→ **Problem description**
Pictures must be kept out of the copy. Every entry is to be duplicated exactly.

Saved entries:
▼▼▼

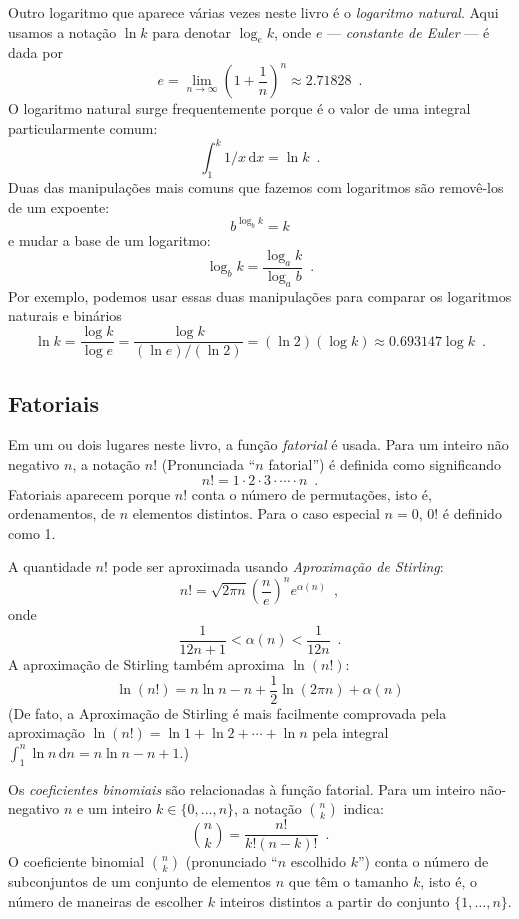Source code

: %
%
Outro logaritmo que aparece várias vezes neste livro é o \emph{logaritmo
	natural}. 
Aqui usamos a notação $\ln k$ para denotar $\log_e k$, onde $e$ ---
\emph{constante de Euler} --- é dada por
%
%
\[
e = \lim_{n\rightarrow\infty} \left(1+\frac{1}{n}\right)^n
\approx  2.71828 \enspace .
\]
O logaritmo natural surge frequentemente porque é o valor de uma 
integral particularmente comum:
\[
\int_{1}^{k} 1/x\,\mathrm{d}x  = \ln k \enspace .
\]
Duas das manipulações mais comuns que fazemos com logaritmos são removê-los de
um expoente:
\[
b^{\log_b k} = k
\]
e mudar a base de um logaritmo:
\[
\log_b k = \frac{\log_a k}{\log_a b} \enspace .
\]
Por exemplo, podemos usar essas duas manipulações para comparar os logaritmos
naturais e binários
\[
\ln k = \frac{\log k}{\log e} = \frac{\log k}{(\ln e)/(\ln 2)} = 
(\ln 2)(\log k) \approx 0.693147\log k \enspace .
\]

\subsection{Fatoriais}

%
Em um ou dois lugares neste livro, a função \emph{fatorial} é usada.
Para um inteiro não negativo $n$, a notação $n!$ (Pronunciada ``$n$ fatorial'')
é definida como significando
\[
n! = 1\cdot2\cdot3\cdot\cdots\cdot n \enspace .
\]
Fatoriais aparecem porque $n!$ conta o número de
permutações, isto é, ordenamentos, de $n$ elementos distintos.
%
Para o caso especial $n=0$, $0!$ é definido como 1.

%
A quantidade $n!$ pode ser aproximada usando \emph{Aproximação de Stirling}:
\[
n! 
= \sqrt{2\pi n}\left(\frac{n}{e}\right)^{n}e^{\alpha(n)} \enspace ,
\]
onde
\[  
\frac{1}{12n+1} <  \alpha(n) < \frac{1}{12n}  \enspace .
\]
A aproximação de Stirling também aproxima $\ln(n!)$:
\[
\ln(n!) = n\ln n - n + \frac{1}{2}\ln(2\pi n) + \alpha(n)
\]
(De fato, a Aproximação de Stirling é mais facilmente comprovada pela
aproximação
$\ln(n!)=\ln 1 + \ln 2  + \cdots + \ln n$ pela integral
$\int_1^n \ln n\,\mathrm{d}n = n\ln n - n +1$.)

%
Os \emph{coeficientes binomiais} são relacionadas à função fatorial.
Para um inteiro não-negativo $n$ e um inteiro $k\in\{0,\ldots,n\}$,
a notação $\binom{n}{k}$ indica:
\[
\binom{n}{k} = \frac{n!}{k!(n-k)!} \enspace .
\]
O coeficiente binomial $\binom{n}{k}$ (pronunciado ``$n$ escolhido $k$'')
conta o número de subconjuntos de um conjunto de elementos $n$ que têm o tamanho
$k$,
isto é, o número de maneiras de escolher $k$ inteiros distintos a partir do
conjunto $\{1,\ldots,n\}$.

▲▲▲

→ **Answer to this exercise**
Source code

: %
%
Outro logaritmo que aparece várias vezes neste livro é o \emph{logaritmo
	natural}. 
Aqui usamos a notação $\ln k$ para denotar $\log_e k$, onde $e$ ---
\emph{constante de Euler} --- é dada por
%
%
\[
e = \lim_{n\rightarrow\infty} \left(1+\frac{1}{n}\right)^n
\approx  2.71828 \enspace .
\]
O logaritmo natural surge frequentemente porque é o valor de uma 
integral particularmente comum:
\[
\int_{1}^{k} 1/x\,\mathrm{d}x  = \ln k \enspace .
\]
Duas das manipulações mais comuns que fazemos com logaritmos são removê-los de
um expoente:
\[
b^{\log_b k} = k
\]
e mudar a base de um logaritmo:
\[
\log_b k = \frac{\log_a k}{\log_a b} \enspace .
\]
Por exemplo, podemos usar essas duas manipulações para comparar os logaritmos
naturais e binários
\[
\ln k = \frac{\log k}{\log e} = \frac{\log k}{(\ln e)/(\ln 2)} = 
(\ln 2)(\log k) \approx 0.693147\log k \enspace .
\]

\subsection{Fatoriais}

%
Em um ou dois lugares neste livro, a função \emph{fatorial} é usada.
Para um inteiro não negativo $n$, a notação $n!$ (Pronunciada ``$n$ fatorial'')
é definida como significando
\[
n! = 1\cdot2\cdot3\cdot\cdots\cdot n \enspace .
\]
Fatoriais aparecem porque $n!$ conta o número de
permutações, isto é, ordenamentos, de $n$ elementos distintos.
%
Para o caso especial $n=0$, $0!$ é definido como 1.

%
A quantidade $n!$ pode ser aproximada usando \emph{Aproximação de Stirling}:
\[
n! 
= \sqrt{2\pi n}\left(\frac{n}{e}\right)^{n}e^{\alpha(n)} \enspace ,
\]
onde
\[  
\frac{1}{12n+1} <  \alpha(n) < \frac{1}{12n}  \enspace .
\]
A aproximação de Stirling também aproxima $\ln(n!)$:
\[
\ln(n!) = n\ln n - n + \frac{1}{2}\ln(2\pi n) + \alpha(n)
\]
(De fato, a Aproximação de Stirling é mais facilmente comprovada pela
aproximação
$\ln(n!)=\ln 1 + \ln 2  + \cdots + \ln n$ pela integral
$\int_1^n \ln n\,\mathrm{d}n = n\ln n - n +1$.)

%
Os \emph{coeficientes binomiais} são relacionadas à função fatorial.
Para um inteiro não-negativo $n$ e um inteiro $k\in\{0,\ldots,n\}$,
a notação $\binom{n}{k}$ indica:
\[
\binom{n}{k} = \frac{n!}{k!(n-k)!} \enspace .
\]
O coeficiente binomial $\binom{n}{k}$ (pronunciado ``$n$ escolhido $k$'')
conta o número de subconjuntos de um conjunto de elementos $n$ que têm o tamanho
$k$,
isto é, o número de maneiras de escolher $k$ inteiros distintos a partir do
conjunto $\{1,\ldots,n\}$.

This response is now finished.